When all else fails, blame hip hop. Thanks to “MTV Cribs”, “Pimp my Ride” and countless videos featuring money, cars and women, we as a nation have become enamored with hip hop’s bling culture. Everywhere you go, “bling” is referenced. Bling this. Bling that.
We love the “bling bling”. We want it. We got to have it and will do anything to get it. We want the big house with the pool and the tennis court even though we only earn $50,000 a year. We will allow ourselves to believe that we don’t need a down payment to purchase that McMansion in an otherwise economically depressed area, that our homes will always appreciate in value exponentially, and that we will be somehow be able to afford adjustable rate or interest only mortgages.

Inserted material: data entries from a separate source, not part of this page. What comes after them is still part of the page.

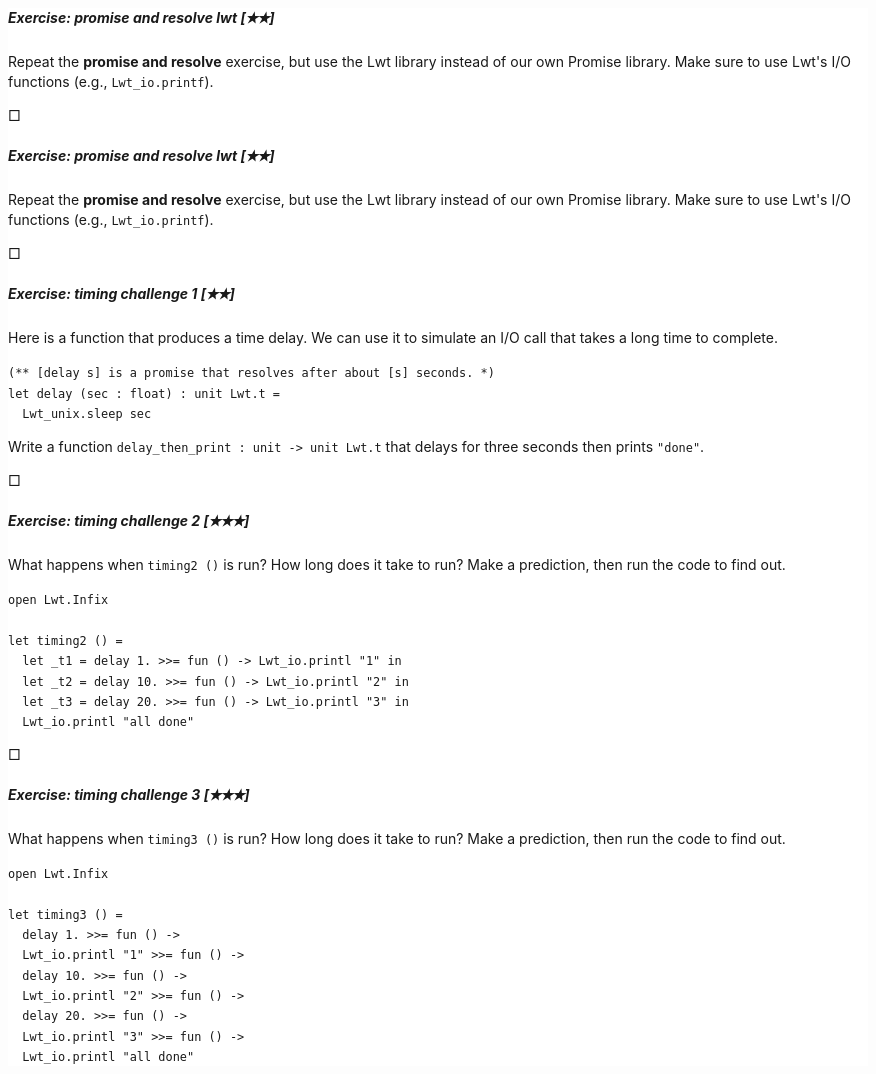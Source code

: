 ##### Exercise: promise and resolve lwt [&#10029;&#10029;] 

Repeat the **promise and resolve** exercise, but
use the Lwt library instead of our own Promise library.
Make sure to use Lwt's I/O functions (e.g., `Lwt_io.printf`).

&square;

##### Exercise: promise and resolve lwt [&#10029;&#10029;] 

Repeat the **promise and resolve** exercise, but
use the Lwt library instead of our own Promise library.
Make sure to use Lwt's I/O functions (e.g., `Lwt_io.printf`).

&square;

##### Exercise: timing challenge 1 [&#10029;&#10029;] 

Here is a function that produces a time delay.  We can use it
to simulate an I/O call that takes a long time to complete.
```
(** [delay s] is a promise that resolves after about [s] seconds. *)
let delay (sec : float) : unit Lwt.t =
  Lwt_unix.sleep sec
```

Write a function `delay_then_print : unit -> unit Lwt.t` 
that delays for three seconds then prints `"done"`.

&square;

##### Exercise: timing challenge 2 [&#10029;&#10029;&#10029;] 

What happens when `timing2 ()` is run? How long does it take to run?
Make a prediction, then run the code to find out.

```
open Lwt.Infix

let timing2 () =
  let _t1 = delay 1. >>= fun () -> Lwt_io.printl "1" in
  let _t2 = delay 10. >>= fun () -> Lwt_io.printl "2" in
  let _t3 = delay 20. >>= fun () -> Lwt_io.printl "3" in
  Lwt_io.printl "all done"
```

&square;

##### Exercise: timing challenge 3 [&#10029;&#10029;&#10029;] 

What happens when `timing3 ()` is run? How long does it take to run?
Make a prediction, then run the code to find out.

```
open Lwt.Infix

let timing3 () =
  delay 1. >>= fun () -> 
  Lwt_io.printl "1" >>= fun () ->
  delay 10. >>= fun () -> 
  Lwt_io.printl "2" >>= fun () ->
  delay 20. >>= fun () -> 
  Lwt_io.printl "3" >>= fun () ->
  Lwt_io.printl "all done"
```


[stdlib-set]: http://caml.inria.fr/pub/docs/manual-ocaml/libref/Set.html
[stdlib-set-ml]: https://github.com/ocaml/ocaml/blob/trunk/stdlib/set.ml
[norm]: https://en.wikipedia.org/wiki/Norm_(mathematics)#Euclidean_norm
[dll]: https://en.wikipedia.org/wiki/Doubly_linked_list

The economic mess we are in isn’t a matter of old fashioned greed but something more insidious, more complex. We live in a country where regardless of your take home pay, you are considered, or rather consider yourself, “middle class”. We spend more than we have and feel it’s our God-given right to do so because God wants you to have nice things, this according to your pastor or favorite televangelist. We fear the stigma of poverty and would rather drive a fancy sports car we can’t afford than admit to not having enough money to pay our rent.
We weren’t always this obsessed. Shameless wealth in the the age of the 80s nighttime soap operas. such as “Dynasty” and “Dallas”, seemed far less accessible — only a bastion of those blessed to have been born into it or to have made a killing in the discovery and/or sale of a precious commodity such as oil. It was not from selling a few million CDs, acting like an a**hole on a reality show or having paid sex with an elected official.
And it’s longer enough to be a millionaire; we want to be billionaires. They are the people with the “real” money. So what do we do, both individually and corporately? We engage in deceptive business practices, selling smoke and mirrors to the gullible and most vulnerable among us. And we laugh our asses off all the way to the multimillion dollar penthouse on Manhattan’s Upper West Side or to our private jet. “No hard feelings,” we say, “Just trying to get my bling.”
Well, no one is laughing now — neither the shareholders at Bear Stearns who saw their shares nearly rendered worthless by a government assisted takeover by JP Morgan, nor the thousands of Bear Stearns employees set to lose their jobs nor the thousands people with homes in foreclosure or damn close to it.
And despite what the President or your favorite cable financial pontificator may tell you, things aren’t going to get better anytime soon.
A while ago, rapper Nas declared that hip hop is dead. If this is the case, maybe the “bling” culture is on its way out too. We can only hope.
I will celebrate the day when we can say R.I.P. to the B.L.I.N.G.